Subject: Re: Is this a backward compatability failure in SIOCGIFCONF?
To: Alan Barrett <apb@cequrux.com>
From: Greg Troxel <gdt@ir.bbn.com>
List: current-users
Date: 10/17/2007 08:43:19
Alan Barrett <apb@cequrux.com> writes:

> A slightly old dhclient (built for NetBSD-4.99.30) doesn't work with
> a current kernel (NetBSD-4.99.33/i386).  The following error message
> appears in syslog:
>
> 	Can't get interface flags for I@`:pL: Device not configured
>
> This message is printed in src/dist/dhcp/common/discover.c,
> when it tries to use ioctl(,SIOCGIFFLAGS,) on an interface name that
> was obtained from ioctl(,SIOCGIFCONF,).
>
> The failing dhclient was built with revision 1.9 of
> src/dist/dhcp/common/discover.c, and I see the change that was made in
> revision 1.10 of that file (chanmging the way dhcp/dhclient interprets
> the result from SIOCGIFCONF), and the change that was made in revision
> 1.200 of src/sys/net/if.c (changing the way the kernel implements
> SIOCGIFCONF).
>
> My question is: Is the change in revision 1.200 of src/sys/net/if.c a
> change to a kernel interface (in which case I'd argue that there should
> be binary backward compatibility for old applications), or is it a
> kernel bug fix (in which case I'd argue that it's fine to break old
> applications that had been relying on the previous buggy behaviour).

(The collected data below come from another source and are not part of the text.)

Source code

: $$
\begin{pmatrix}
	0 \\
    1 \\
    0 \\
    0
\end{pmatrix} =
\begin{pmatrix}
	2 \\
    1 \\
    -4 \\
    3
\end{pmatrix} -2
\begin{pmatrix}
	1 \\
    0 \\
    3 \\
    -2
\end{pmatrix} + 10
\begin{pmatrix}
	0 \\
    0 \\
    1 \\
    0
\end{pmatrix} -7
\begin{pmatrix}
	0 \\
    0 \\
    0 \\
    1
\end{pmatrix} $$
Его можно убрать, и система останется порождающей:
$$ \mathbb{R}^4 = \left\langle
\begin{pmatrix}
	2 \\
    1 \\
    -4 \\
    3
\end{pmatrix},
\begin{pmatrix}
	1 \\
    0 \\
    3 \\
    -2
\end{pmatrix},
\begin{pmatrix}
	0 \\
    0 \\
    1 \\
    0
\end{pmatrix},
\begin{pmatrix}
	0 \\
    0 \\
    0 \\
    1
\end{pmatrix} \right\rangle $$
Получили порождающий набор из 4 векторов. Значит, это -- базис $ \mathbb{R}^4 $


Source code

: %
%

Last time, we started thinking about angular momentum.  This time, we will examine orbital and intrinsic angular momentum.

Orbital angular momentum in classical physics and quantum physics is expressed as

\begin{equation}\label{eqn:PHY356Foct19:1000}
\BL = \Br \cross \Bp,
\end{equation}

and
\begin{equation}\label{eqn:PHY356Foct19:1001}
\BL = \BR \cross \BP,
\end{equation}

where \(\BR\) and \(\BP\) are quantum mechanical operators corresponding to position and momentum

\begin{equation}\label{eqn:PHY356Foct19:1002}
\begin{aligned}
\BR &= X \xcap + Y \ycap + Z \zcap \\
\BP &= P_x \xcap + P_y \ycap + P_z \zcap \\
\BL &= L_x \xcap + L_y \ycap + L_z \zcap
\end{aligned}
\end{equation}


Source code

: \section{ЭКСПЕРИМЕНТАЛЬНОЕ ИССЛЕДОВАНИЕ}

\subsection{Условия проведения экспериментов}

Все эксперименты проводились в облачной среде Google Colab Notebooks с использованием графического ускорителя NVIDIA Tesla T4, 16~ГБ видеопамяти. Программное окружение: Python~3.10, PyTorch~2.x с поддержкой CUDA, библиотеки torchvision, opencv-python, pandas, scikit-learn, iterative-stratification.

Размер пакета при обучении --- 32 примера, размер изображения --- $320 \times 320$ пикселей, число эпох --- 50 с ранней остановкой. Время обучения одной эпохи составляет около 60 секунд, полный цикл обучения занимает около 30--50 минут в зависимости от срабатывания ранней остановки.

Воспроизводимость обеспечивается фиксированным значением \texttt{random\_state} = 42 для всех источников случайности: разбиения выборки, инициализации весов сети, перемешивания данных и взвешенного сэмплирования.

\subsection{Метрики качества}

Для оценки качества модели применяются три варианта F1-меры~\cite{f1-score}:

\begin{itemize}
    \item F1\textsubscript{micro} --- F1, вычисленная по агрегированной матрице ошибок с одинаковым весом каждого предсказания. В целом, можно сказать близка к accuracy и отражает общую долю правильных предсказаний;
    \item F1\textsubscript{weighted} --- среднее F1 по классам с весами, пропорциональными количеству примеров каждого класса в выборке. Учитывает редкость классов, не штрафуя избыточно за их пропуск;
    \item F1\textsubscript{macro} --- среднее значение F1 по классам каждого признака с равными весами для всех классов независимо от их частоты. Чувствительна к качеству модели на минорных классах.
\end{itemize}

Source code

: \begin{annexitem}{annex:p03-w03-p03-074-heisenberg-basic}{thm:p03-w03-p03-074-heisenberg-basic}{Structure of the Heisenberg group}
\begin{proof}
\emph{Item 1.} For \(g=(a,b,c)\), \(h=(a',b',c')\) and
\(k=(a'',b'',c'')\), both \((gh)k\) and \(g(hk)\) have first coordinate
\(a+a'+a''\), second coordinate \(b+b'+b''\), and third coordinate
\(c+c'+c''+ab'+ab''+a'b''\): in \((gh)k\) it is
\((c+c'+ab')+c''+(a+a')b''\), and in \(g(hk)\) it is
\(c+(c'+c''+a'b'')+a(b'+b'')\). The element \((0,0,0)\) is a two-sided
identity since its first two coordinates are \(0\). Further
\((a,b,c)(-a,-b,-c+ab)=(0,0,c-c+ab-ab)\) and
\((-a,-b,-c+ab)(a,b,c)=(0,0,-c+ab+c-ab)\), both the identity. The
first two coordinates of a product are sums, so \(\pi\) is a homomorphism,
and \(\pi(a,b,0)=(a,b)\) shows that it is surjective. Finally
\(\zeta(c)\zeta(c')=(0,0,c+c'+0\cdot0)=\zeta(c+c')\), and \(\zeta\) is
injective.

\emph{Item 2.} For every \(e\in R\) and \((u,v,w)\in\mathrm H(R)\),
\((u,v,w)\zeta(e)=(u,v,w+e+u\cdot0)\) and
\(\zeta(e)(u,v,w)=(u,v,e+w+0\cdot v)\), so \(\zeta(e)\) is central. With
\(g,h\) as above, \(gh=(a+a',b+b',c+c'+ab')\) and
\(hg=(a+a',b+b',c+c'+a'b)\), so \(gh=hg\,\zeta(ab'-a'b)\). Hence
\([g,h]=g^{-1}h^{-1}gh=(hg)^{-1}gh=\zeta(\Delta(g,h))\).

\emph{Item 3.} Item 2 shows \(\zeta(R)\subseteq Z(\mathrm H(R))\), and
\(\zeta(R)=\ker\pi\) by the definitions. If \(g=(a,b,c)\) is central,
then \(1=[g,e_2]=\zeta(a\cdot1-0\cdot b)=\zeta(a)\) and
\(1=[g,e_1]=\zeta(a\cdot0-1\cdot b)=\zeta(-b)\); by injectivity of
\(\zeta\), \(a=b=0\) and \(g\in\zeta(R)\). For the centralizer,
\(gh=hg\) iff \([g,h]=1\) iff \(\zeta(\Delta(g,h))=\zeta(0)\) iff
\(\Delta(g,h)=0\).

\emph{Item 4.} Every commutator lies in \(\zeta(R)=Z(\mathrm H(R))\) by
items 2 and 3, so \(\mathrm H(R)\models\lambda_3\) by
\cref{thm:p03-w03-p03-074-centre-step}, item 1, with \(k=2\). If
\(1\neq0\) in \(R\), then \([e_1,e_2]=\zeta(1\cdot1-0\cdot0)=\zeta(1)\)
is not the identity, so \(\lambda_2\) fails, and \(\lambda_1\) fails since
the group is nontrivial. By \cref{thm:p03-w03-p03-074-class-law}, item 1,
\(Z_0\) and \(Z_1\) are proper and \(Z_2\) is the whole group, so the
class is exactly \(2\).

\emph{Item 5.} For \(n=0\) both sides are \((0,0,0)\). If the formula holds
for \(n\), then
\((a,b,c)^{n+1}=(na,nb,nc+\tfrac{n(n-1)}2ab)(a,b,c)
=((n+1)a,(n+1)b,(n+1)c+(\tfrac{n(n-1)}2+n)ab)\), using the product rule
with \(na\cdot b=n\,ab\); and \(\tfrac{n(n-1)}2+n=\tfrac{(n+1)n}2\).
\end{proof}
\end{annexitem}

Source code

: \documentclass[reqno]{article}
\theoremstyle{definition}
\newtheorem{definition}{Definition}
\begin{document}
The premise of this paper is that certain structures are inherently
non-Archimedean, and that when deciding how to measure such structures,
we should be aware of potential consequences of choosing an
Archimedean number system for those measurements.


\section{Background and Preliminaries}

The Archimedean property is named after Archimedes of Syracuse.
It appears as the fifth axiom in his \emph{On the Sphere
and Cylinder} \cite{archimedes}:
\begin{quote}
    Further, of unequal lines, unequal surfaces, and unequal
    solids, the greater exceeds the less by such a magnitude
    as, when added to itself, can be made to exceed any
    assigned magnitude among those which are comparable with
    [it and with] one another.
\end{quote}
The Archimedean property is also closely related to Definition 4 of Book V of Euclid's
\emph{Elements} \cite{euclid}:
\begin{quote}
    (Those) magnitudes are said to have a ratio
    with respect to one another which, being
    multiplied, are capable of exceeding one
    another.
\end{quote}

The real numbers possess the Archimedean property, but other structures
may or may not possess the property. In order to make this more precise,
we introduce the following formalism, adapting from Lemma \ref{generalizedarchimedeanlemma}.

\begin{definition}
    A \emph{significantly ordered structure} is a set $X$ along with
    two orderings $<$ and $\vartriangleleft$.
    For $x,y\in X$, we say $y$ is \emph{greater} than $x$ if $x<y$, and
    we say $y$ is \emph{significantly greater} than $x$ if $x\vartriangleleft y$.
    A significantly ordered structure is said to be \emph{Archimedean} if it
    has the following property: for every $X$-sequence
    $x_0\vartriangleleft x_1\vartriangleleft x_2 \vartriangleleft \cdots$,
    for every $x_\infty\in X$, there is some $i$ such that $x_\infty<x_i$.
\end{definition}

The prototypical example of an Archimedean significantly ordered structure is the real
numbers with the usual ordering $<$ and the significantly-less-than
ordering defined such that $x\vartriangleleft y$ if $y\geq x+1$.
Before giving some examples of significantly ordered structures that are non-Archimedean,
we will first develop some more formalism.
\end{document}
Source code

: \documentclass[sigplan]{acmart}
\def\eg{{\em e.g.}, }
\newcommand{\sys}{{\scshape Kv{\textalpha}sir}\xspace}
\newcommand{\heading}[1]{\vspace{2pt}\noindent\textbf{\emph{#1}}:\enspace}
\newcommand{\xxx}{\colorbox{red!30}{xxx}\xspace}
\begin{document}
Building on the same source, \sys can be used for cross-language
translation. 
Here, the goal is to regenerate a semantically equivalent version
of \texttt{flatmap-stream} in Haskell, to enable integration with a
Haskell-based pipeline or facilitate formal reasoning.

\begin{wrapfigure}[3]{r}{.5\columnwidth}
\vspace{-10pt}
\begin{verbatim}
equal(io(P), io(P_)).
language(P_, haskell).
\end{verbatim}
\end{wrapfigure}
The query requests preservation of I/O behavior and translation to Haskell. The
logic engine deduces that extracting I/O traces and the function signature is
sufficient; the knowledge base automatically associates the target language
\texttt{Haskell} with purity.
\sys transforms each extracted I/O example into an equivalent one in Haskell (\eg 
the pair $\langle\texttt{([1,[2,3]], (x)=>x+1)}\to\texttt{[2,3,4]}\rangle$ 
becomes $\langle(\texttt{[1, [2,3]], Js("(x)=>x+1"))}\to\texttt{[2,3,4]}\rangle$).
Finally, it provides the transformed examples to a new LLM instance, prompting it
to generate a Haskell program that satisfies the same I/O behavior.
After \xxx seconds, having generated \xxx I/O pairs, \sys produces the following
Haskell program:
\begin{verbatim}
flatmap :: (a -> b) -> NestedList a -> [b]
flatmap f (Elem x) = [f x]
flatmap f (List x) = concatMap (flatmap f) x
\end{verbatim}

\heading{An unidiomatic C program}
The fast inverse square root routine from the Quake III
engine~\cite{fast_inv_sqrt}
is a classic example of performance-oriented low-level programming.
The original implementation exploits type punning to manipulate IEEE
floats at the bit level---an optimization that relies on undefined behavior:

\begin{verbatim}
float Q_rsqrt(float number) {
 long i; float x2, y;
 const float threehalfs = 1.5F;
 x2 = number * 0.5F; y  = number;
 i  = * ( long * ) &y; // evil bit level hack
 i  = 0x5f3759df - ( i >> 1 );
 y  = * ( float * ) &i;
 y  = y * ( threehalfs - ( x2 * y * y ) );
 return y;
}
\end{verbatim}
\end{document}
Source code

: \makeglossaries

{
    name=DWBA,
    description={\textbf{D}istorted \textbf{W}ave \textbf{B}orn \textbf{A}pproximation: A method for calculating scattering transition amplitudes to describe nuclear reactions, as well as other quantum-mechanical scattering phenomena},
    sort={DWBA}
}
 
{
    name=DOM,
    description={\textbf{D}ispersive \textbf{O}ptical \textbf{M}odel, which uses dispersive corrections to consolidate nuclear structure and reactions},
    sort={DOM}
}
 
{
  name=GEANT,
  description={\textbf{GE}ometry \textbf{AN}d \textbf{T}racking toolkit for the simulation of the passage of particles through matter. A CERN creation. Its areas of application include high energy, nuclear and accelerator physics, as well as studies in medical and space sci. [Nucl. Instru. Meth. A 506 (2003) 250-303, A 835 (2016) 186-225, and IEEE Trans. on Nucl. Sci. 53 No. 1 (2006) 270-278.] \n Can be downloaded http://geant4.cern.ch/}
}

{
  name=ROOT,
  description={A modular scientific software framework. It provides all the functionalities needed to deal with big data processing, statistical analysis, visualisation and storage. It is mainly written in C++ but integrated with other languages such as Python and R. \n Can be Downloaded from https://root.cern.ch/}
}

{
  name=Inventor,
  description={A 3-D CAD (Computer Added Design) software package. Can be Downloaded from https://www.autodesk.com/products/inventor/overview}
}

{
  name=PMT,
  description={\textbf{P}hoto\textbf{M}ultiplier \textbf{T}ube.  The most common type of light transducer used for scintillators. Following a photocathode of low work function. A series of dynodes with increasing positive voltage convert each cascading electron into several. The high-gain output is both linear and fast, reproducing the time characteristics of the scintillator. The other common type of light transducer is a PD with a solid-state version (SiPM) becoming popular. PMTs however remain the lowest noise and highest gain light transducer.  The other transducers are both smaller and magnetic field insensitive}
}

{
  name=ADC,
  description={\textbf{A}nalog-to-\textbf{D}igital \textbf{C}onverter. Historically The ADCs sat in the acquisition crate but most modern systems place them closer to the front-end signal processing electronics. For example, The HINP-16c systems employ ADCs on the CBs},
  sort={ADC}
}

The situation is even messier than a kernel bug fix.

Basically a change was made in May that added struct sockaddr_storage to
struct ifreq, and this was a real API/ABI change.  SIOCGIFCONF was
versioned.  But, the new version had bugs, and the code that's been in
dhclient all along was arguably incorrect.  I fixed both the kernel and
dhclient, and there is a short period of time where dhclient/kernel from
the same sources don't work, plus dhclient from before discover.c 1.10
won't work with kernels after if.c 1.186 (May 29) and before the if.c
fix (1.200 and 1.201).

So, the question is if we maintain binary compatibility when fixing bugs
within current, including for programs that were using interfaces
incorrectly.  Put that way, it's a clear no, I think, but that's perhaps
not a fair characterization.

dhclient's error was in assuming that struct ifreq had struct sockaddr,
instead of using the size of the union that holds sockaddr and (now
sockaddr_storage).  The original SIOCIFCONF API is not specified
clearly, but it's very hard to say the dhclient code was correct.

If 4.0 or earlier dhclient fails with a current kernel, please let me
know; that I think should be fixed.  But from looking at the compat code
Christos put in when he added sockaddr_storage to ifreq, I think it's
ok, and I've heard no complaints.